| TASK PROMPT |
Retype the opening lines of the data exactly, stopping after the line that contains "又法取吉祥木護摩。誦真言一千八遍。一遍一擲火中。即得一切人降伏". Skip every picture.

--- MATERIAL TO PROCESS Enclosed Below ---

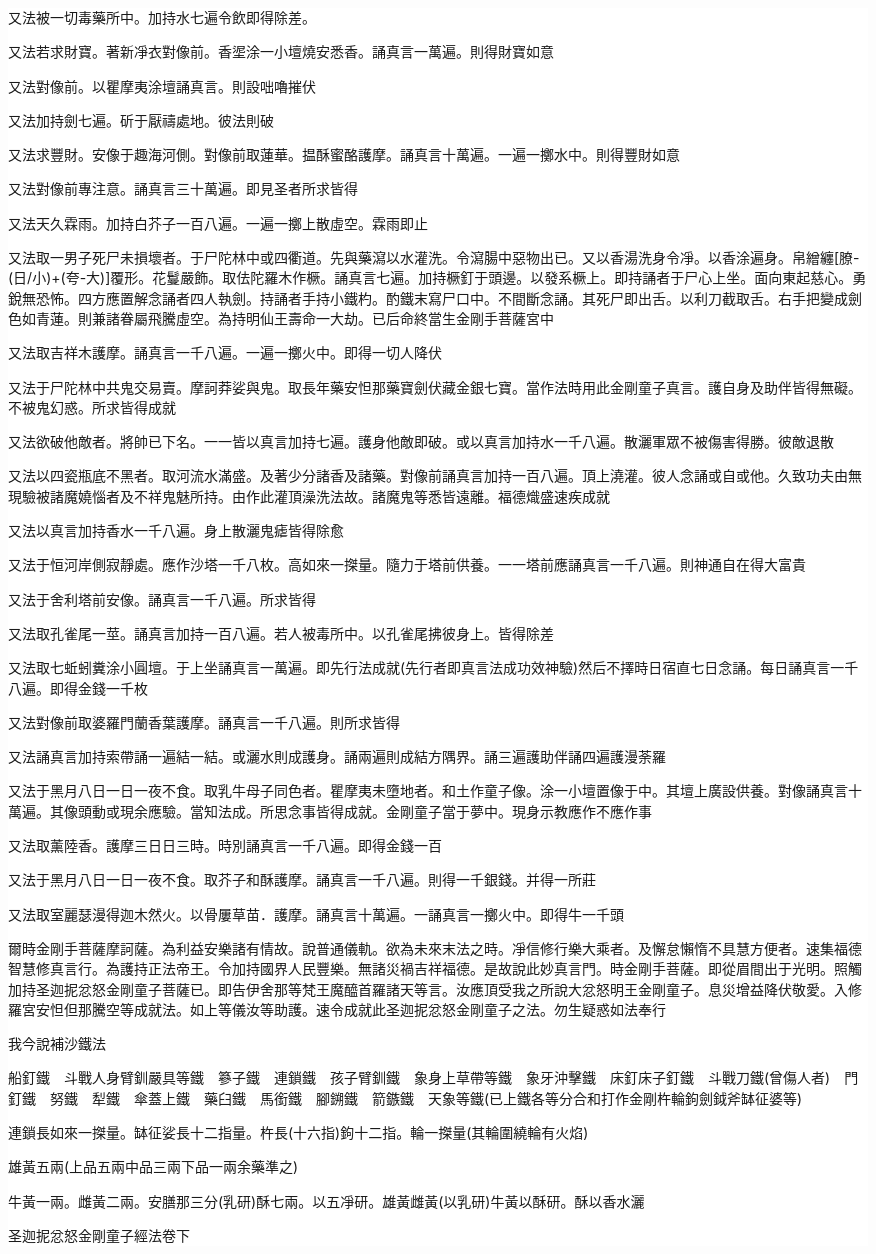 又法被一切毒藥所中。加持水七遍令飲即得除差。

又法若求財寶。著新凈衣對像前。香埿涂一小壇燒安悉香。誦真言一萬遍。則得財寶如意

又法對像前。以瞿摩夷涂壇誦真言。則設咄嚕摧伏

又法加持劍七遍。斫于厭禱處地。彼法則破

又法求豐財。安像于趣海河側。對像前取蓮華。揾酥蜜酪護摩。誦真言十萬遍。一遍一擲水中。則得豐財如意

又法對像前專注意。誦真言三十萬遍。即見圣者所求皆得

又法天久霖雨。加持白芥子一百八遍。一遍一擲上散虛空。霖雨即止

又法取一男子死尸未損壞者。于尸陀林中或四衢道。先與藥瀉以水灌洗。令瀉腸中惡物出已。又以香湯洗身令凈。以香涂遍身。帛繒纏[膫-(日/小)+(夸-大)]覆形。花鬘嚴飾。取佉陀羅木作橛。誦真言七遍。加持橛釘于頭邊。以發系橛上。即持誦者于尸心上坐。面向東起慈心。勇銳無恐怖。四方應置解念誦者四人執劍。持誦者手持小鐵杓。酌鐵末寫尸口中。不間斷念誦。其死尸即出舌。以利刀截取舌。右手把變成劍色如青蓮。則兼諸眷屬飛騰虛空。為持明仙王壽命一大劫。已后命終當生金剛手菩薩宮中

又法取吉祥木護摩。誦真言一千八遍。一遍一擲火中。即得一切人降伏

又法于尸陀林中共鬼交易賣。摩訶莽娑與鬼。取長年藥安怛那藥寶劍伏藏金銀七寶。當作法時用此金剛童子真言。護自身及助伴皆得無礙。不被鬼幻惑。所求皆得成就

又法欲破他敵者。將帥已下名。一一皆以真言加持七遍。護身他敵即破。或以真言加持水一千八遍。散灑軍眾不被傷害得勝。彼敵退散

又法以四瓷瓶底不黑者。取河流水滿盛。及著少分諸香及諸藥。對像前誦真言加持一百八遍。頂上澆灌。彼人念誦或自或他。久致功夫由無現驗被諸魔嬈惱者及不祥鬼魅所持。由作此灌頂澡洗法故。諸魔鬼等悉皆遠離。福德熾盛速疾成就

又法以真言加持香水一千八遍。身上散灑鬼瘧皆得除愈

又法于恒河岸側寂靜處。應作沙塔一千八枚。高如來一搩量。隨力于塔前供養。一一塔前應誦真言一千八遍。則神通自在得大富貴

又法于舍利塔前安像。誦真言一千八遍。所求皆得

又法取孔雀尾一莖。誦真言加持一百八遍。若人被毒所中。以孔雀尾拂彼身上。皆得除差

又法取七蚯蚓糞涂小圓壇。于上坐誦真言一萬遍。即先行法成就(先行者即真言法成功效神驗)然后不擇時日宿直七日念誦。每日誦真言一千八遍。即得金錢一千枚

又法對像前取婆羅門蘭香葉護摩。誦真言一千八遍。則所求皆得

又法誦真言加持索帶誦一遍結一結。或灑水則成護身。誦兩遍則成結方隅界。誦三遍護助伴誦四遍護漫荼羅

又法于黑月八日一日一夜不食。取乳牛母子同色者。瞿摩夷未墮地者。和土作童子像。涂一小壇置像于中。其壇上廣設供養。對像誦真言十萬遍。其像頭動或現余應驗。當知法成。所思念事皆得成就。金剛童子當于夢中。現身示教應作不應作事

又法取薰陸香。護摩三日日三時。時別誦真言一千八遍。即得金錢一百

又法于黑月八日一日一夜不食。取芥子和酥護摩。誦真言一千八遍。則得一千銀錢。并得一所莊

又法取室麗瑟漫得迦木然火。以骨屢草苗．護摩。誦真言十萬遍。一誦真言一擲火中。即得牛一千頭

爾時金剛手菩薩摩訶薩。為利益安樂諸有情故。說普通儀軌。欲為未來末法之時。凈信修行樂大乘者。及懈怠懶惰不具慧方便者。速集福德智慧修真言行。為護持正法帝王。令加持國界人民豐樂。無諸災禍吉祥福德。是故說此妙真言門。時金剛手菩薩。即從眉間出于光明。照觸加持圣迦抳忿怒金剛童子菩薩已。即告伊舍那等梵王魔醯首羅諸天等言。汝應頂受我之所說大忿怒明王金剛童子。息災增益降伏敬愛。入修羅宮安怛但那騰空等成就法。如上等儀汝等助護。速令成就此圣迦抳忿怒金剛童子之法。勿生疑惑如法奉行

我今說補沙鐵法

船釘鐵　斗戰人身臂釧嚴具等鐵　篸子鐵　連鎖鐵　孩子臂釧鐵　象身上草帶等鐵　象牙沖擊鐵　床釘床子釘鐵　斗戰刀鐵(曾傷人者)　門釘鐵　努鐵　犁鐵　傘蓋上鐵　藥臼鐵　馬銜鐵　腳鎙鐵　箭鏃鐵　天象等鐵(已上鐵各等分合和打作金剛杵輪鉤劍鉞斧缽征婆等)

連鎖長如來一搩量。缽征娑長十二指量。杵長(十六指)鉤十二指。輪一搩量(其輪圍繞輪有火焰)

雄黃五兩(上品五兩中品三兩下品一兩余藥準之)

牛黃一兩。雌黃二兩。安膳那三分(乳研)酥七兩。以五凈研。雄黃雌黃(以乳研)牛黃以酥研。酥以香水灑

圣迦抳忿怒金剛童子經法卷下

--- End of Enclosed MATERIAL TO PROCESS ---

| SOLUTION |
 又法被一切毒藥所中。加持水七遍令飲即得除差。

又法若求財寶。著新凈衣對像前。香埿涂一小壇燒安悉香。誦真言一萬遍。則得財寶如意

又法對像前。以瞿摩夷涂壇誦真言。則設咄嚕摧伏

又法加持劍七遍。斫于厭禱處地。彼法則破

又法求豐財。安像于趣海河側。對像前取蓮華。揾酥蜜酪護摩。誦真言十萬遍。一遍一擲水中。則得豐財如意

又法對像前專注意。誦真言三十萬遍。即見圣者所求皆得

又法天久霖雨。加持白芥子一百八遍。一遍一擲上散虛空。霖雨即止

又法取一男子死尸未損壞者。于尸陀林中或四衢道。先與藥瀉以水灌洗。令瀉腸中惡物出已。又以香湯洗身令凈。以香涂遍身。帛繒纏[膫-(日/小)+(夸-大)]覆形。花鬘嚴飾。取佉陀羅木作橛。誦真言七遍。加持橛釘于頭邊。以發系橛上。即持誦者于尸心上坐。面向東起慈心。勇銳無恐怖。四方應置解念誦者四人執劍。持誦者手持小鐵杓。酌鐵末寫尸口中。不間斷念誦。其死尸即出舌。以利刀截取舌。右手把變成劍色如青蓮。則兼諸眷屬飛騰虛空。為持明仙王壽命一大劫。已后命終當生金剛手菩薩宮中

又法取吉祥木護摩。誦真言一千八遍。一遍一擲火中。即得一切人降伏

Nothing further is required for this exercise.